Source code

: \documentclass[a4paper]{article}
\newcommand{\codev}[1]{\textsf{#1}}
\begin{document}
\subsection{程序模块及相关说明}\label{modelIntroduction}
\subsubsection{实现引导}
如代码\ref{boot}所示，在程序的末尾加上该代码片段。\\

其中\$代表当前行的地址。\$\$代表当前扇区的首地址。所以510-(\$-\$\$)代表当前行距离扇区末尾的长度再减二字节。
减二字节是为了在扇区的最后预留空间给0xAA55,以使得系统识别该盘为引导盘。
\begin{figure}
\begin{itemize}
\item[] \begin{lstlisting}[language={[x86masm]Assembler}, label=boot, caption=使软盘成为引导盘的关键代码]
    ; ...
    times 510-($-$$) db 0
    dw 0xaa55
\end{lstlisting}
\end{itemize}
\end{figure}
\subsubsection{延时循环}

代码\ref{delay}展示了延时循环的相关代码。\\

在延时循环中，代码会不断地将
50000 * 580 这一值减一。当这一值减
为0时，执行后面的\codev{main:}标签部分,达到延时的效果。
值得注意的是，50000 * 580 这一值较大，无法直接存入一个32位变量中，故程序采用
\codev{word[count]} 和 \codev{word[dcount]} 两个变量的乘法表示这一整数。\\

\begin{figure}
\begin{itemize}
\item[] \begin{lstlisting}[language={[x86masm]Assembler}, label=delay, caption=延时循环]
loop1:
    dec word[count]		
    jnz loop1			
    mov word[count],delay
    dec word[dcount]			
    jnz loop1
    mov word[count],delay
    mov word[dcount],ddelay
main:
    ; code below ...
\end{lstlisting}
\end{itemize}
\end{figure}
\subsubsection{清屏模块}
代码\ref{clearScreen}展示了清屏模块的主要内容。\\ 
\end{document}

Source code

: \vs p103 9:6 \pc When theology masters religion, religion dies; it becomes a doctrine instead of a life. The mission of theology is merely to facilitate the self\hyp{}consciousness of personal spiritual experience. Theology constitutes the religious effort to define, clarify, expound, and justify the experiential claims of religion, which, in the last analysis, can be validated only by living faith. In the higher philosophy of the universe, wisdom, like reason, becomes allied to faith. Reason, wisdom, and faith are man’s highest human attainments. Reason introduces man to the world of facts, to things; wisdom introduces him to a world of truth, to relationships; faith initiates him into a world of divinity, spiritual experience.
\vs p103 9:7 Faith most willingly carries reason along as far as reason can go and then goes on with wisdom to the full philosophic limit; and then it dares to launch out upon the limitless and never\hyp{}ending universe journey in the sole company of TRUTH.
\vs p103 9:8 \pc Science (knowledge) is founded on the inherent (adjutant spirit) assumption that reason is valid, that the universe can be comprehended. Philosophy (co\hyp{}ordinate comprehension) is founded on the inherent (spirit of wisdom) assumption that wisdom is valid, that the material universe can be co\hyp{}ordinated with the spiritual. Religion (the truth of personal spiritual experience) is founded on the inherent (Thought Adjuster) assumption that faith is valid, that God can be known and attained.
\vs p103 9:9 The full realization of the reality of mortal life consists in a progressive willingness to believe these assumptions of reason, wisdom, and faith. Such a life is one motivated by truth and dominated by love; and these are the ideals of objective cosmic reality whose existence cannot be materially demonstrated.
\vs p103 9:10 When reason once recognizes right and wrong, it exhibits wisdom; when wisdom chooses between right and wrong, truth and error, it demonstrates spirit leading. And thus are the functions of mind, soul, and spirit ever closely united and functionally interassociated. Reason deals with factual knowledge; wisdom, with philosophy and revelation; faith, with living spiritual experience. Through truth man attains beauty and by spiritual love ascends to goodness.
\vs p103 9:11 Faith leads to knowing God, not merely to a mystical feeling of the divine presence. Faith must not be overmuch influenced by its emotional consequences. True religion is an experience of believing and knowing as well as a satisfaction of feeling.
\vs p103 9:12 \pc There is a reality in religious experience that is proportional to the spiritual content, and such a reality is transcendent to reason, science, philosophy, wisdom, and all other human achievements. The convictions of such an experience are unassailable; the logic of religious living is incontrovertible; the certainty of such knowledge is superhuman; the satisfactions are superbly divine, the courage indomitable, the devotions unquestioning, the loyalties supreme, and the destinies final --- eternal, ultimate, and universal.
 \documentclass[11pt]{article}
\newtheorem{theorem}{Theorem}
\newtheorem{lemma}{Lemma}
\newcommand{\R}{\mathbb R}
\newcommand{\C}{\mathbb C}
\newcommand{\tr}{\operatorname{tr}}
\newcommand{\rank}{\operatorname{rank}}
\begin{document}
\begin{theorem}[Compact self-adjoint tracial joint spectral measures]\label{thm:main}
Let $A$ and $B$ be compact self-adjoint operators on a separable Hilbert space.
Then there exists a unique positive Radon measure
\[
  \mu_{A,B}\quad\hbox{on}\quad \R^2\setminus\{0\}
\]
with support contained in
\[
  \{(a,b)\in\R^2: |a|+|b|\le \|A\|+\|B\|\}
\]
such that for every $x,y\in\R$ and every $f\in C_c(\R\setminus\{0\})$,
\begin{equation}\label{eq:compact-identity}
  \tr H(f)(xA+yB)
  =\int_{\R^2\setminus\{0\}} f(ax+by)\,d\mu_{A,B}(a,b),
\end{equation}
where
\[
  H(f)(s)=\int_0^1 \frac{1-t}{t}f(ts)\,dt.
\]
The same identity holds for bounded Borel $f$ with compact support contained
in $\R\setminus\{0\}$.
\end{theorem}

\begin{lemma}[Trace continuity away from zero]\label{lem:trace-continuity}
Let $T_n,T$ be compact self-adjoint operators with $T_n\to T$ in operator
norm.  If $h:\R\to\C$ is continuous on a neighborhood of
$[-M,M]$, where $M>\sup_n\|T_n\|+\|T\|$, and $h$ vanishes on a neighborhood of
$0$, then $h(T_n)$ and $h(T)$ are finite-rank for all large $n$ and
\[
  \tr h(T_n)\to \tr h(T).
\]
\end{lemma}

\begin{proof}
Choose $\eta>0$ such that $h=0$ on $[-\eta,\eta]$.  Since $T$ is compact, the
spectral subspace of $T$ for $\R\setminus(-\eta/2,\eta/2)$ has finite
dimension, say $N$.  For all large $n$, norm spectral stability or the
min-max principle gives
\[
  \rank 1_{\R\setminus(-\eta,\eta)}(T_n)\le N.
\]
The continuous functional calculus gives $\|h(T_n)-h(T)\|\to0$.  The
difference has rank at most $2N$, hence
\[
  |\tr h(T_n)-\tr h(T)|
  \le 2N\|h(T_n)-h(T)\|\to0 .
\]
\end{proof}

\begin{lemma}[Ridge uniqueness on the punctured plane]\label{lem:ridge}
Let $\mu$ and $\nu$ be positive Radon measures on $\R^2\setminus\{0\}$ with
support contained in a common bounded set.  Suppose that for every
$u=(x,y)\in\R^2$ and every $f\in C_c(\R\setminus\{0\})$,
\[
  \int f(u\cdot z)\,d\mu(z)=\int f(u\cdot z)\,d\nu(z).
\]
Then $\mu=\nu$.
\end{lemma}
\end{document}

▬▬▬

Take the records above and return them exactly as written.

● **Result of the exercise**:
Source code

: \documentclass[a4paper]{article}
\newcommand{\codev}[1]{\textsf{#1}}
\begin{document}
\subsection{程序模块及相关说明}\label{modelIntroduction}
\subsubsection{实现引导}
如代码\ref{boot}所示，在程序的末尾加上该代码片段。\\

其中\$代表当前行的地址。\$\$代表当前扇区的首地址。所以510-(\$-\$\$)代表当前行距离扇区末尾的长度再减二字节。
减二字节是为了在扇区的最后预留空间给0xAA55,以使得系统识别该盘为引导盘。
\begin{figure}
\begin{itemize}
\item[] \begin{lstlisting}[language={[x86masm]Assembler}, label=boot, caption=使软盘成为引导盘的关键代码]
    ; ...
    times 510-($-$$) db 0
    dw 0xaa55
\end{lstlisting}
\end{itemize}
\end{figure}
\subsubsection{延时循环}

代码\ref{delay}展示了延时循环的相关代码。\\

在延时循环中，代码会不断地将
50000 * 580 这一值减一。当这一值减
为0时，执行后面的\codev{main:}标签部分,达到延时的效果。
值得注意的是，50000 * 580 这一值较大，无法直接存入一个32位变量中，故程序采用
\codev{word[count]} 和 \codev{word[dcount]} 两个变量的乘法表示这一整数。\\

\begin{figure}
\begin{itemize}
\item[] \begin{lstlisting}[language={[x86masm]Assembler}, label=delay, caption=延时循环]
loop1:
    dec word[count]		
    jnz loop1			
    mov word[count],delay
    dec word[dcount]			
    jnz loop1
    mov word[count],delay
    mov word[dcount],ddelay
main:
    ; code below ...
\end{lstlisting}
\end{itemize}
\end{figure}
\subsubsection{清屏模块}
代码\ref{clearScreen}展示了清屏模块的主要内容。\\ 
\end{document}

Source code

: \vs p103 9:6 \pc When theology masters religion, religion dies; it becomes a doctrine instead of a life. The mission of theology is merely to facilitate the self\hyp{}consciousness of personal spiritual experience. Theology constitutes the religious effort to define, clarify, expound, and justify the experiential claims of religion, which, in the last analysis, can be validated only by living faith. In the higher philosophy of the universe, wisdom, like reason, becomes allied to faith. Reason, wisdom, and faith are man’s highest human attainments. Reason introduces man to the world of facts, to things; wisdom introduces him to a world of truth, to relationships; faith initiates him into a world of divinity, spiritual experience.
\vs p103 9:7 Faith most willingly carries reason along as far as reason can go and then goes on with wisdom to the full philosophic limit; and then it dares to launch out upon the limitless and never\hyp{}ending universe journey in the sole company of TRUTH.
\vs p103 9:8 \pc Science (knowledge) is founded on the inherent (adjutant spirit) assumption that reason is valid, that the universe can be comprehended. Philosophy (co\hyp{}ordinate comprehension) is founded on the inherent (spirit of wisdom) assumption that wisdom is valid, that the material universe can be co\hyp{}ordinated with the spiritual. Religion (the truth of personal spiritual experience) is founded on the inherent (Thought Adjuster) assumption that faith is valid, that God can be known and attained.
\vs p103 9:9 The full realization of the reality of mortal life consists in a progressive willingness to believe these assumptions of reason, wisdom, and faith. Such a life is one motivated by truth and dominated by love; and these are the ideals of objective cosmic reality whose existence cannot be materially demonstrated.
\vs p103 9:10 When reason once recognizes right and wrong, it exhibits wisdom; when wisdom chooses between right and wrong, truth and error, it demonstrates spirit leading. And thus are the functions of mind, soul, and spirit ever closely united and functionally interassociated. Reason deals with factual knowledge; wisdom, with philosophy and revelation; faith, with living spiritual experience. Through truth man attains beauty and by spiritual love ascends to goodness.
\vs p103 9:11 Faith leads to knowing God, not merely to a mystical feeling of the divine presence. Faith must not be overmuch influenced by its emotional consequences. True religion is an experience of believing and knowing as well as a satisfaction of feeling.
\vs p103 9:12 \pc There is a reality in religious experience that is proportional to the spiritual content, and such a reality is transcendent to reason, science, philosophy, wisdom, and all other human achievements. The convictions of such an experience are unassailable; the logic of religious living is incontrovertible; the certainty of such knowledge is superhuman; the satisfactions are superbly divine, the courage indomitable, the devotions unquestioning, the loyalties supreme, and the destinies final --- eternal, ultimate, and universal.
 \documentclass[11pt]{article}
\newtheorem{theorem}{Theorem}
\newtheorem{lemma}{Lemma}
\newcommand{\R}{\mathbb R}
\newcommand{\C}{\mathbb C}
\newcommand{\tr}{\operatorname{tr}}
\newcommand{\rank}{\operatorname{rank}}
\begin{document}
\begin{theorem}[Compact self-adjoint tracial joint spectral measures]\label{thm:main}
Let $A$ and $B$ be compact self-adjoint operators on a separable Hilbert space.
Then there exists a unique positive Radon measure
\[
  \mu_{A,B}\quad\hbox{on}\quad \R^2\setminus\{0\}
\]
with support contained in
\[
  \{(a,b)\in\R^2: |a|+|b|\le \|A\|+\|B\|\}
\]
such that for every $x,y\in\R$ and every $f\in C_c(\R\setminus\{0\})$,
\begin{equation}\label{eq:compact-identity}
  \tr H(f)(xA+yB)
  =\int_{\R^2\setminus\{0\}} f(ax+by)\,d\mu_{A,B}(a,b),
\end{equation}
where
\[
  H(f)(s)=\int_0^1 \frac{1-t}{t}f(ts)\,dt.
\]
The same identity holds for bounded Borel $f$ with compact support contained
in $\R\setminus\{0\}$.
\end{theorem}

\begin{lemma}[Trace continuity away from zero]\label{lem:trace-continuity}
Let $T_n,T$ be compact self-adjoint operators with $T_n\to T$ in operator
norm.  If $h:\R\to\C$ is continuous on a neighborhood of
$[-M,M]$, where $M>\sup_n\|T_n\|+\|T\|$, and $h$ vanishes on a neighborhood of
$0$, then $h(T_n)$ and $h(T)$ are finite-rank for all large $n$ and
\[
  \tr h(T_n)\to \tr h(T).
\]
\end{lemma}

\begin{proof}
Choose $\eta>0$ such that $h=0$ on $[-\eta,\eta]$.  Since $T$ is compact, the
spectral subspace of $T$ for $\R\setminus(-\eta/2,\eta/2)$ has finite
dimension, say $N$.  For all large $n$, norm spectral stability or the
min-max principle gives
\[
  \rank 1_{\R\setminus(-\eta,\eta)}(T_n)\le N.
\]
The continuous functional calculus gives $\|h(T_n)-h(T)\|\to0$.  The
difference has rank at most $2N$, hence
\[
  |\tr h(T_n)-\tr h(T)|
  \le 2N\|h(T_n)-h(T)\|\to0 .
\]
\end{proof}

\begin{lemma}[Ridge uniqueness on the punctured plane]\label{lem:ridge}
Let $\mu$ and $\nu$ be positive Radon measures on $\R^2\setminus\{0\}$ with
support contained in a common bounded set.  Suppose that for every
$u=(x,y)\in\R^2$ and every $f\in C_c(\R\setminus\{0\})$,
\[
  \int f(u\cdot z)\,d\mu(z)=\int f(u\cdot z)\,d\nu(z).
\]
Then $\mu=\nu$.
\end{lemma}
\end{document}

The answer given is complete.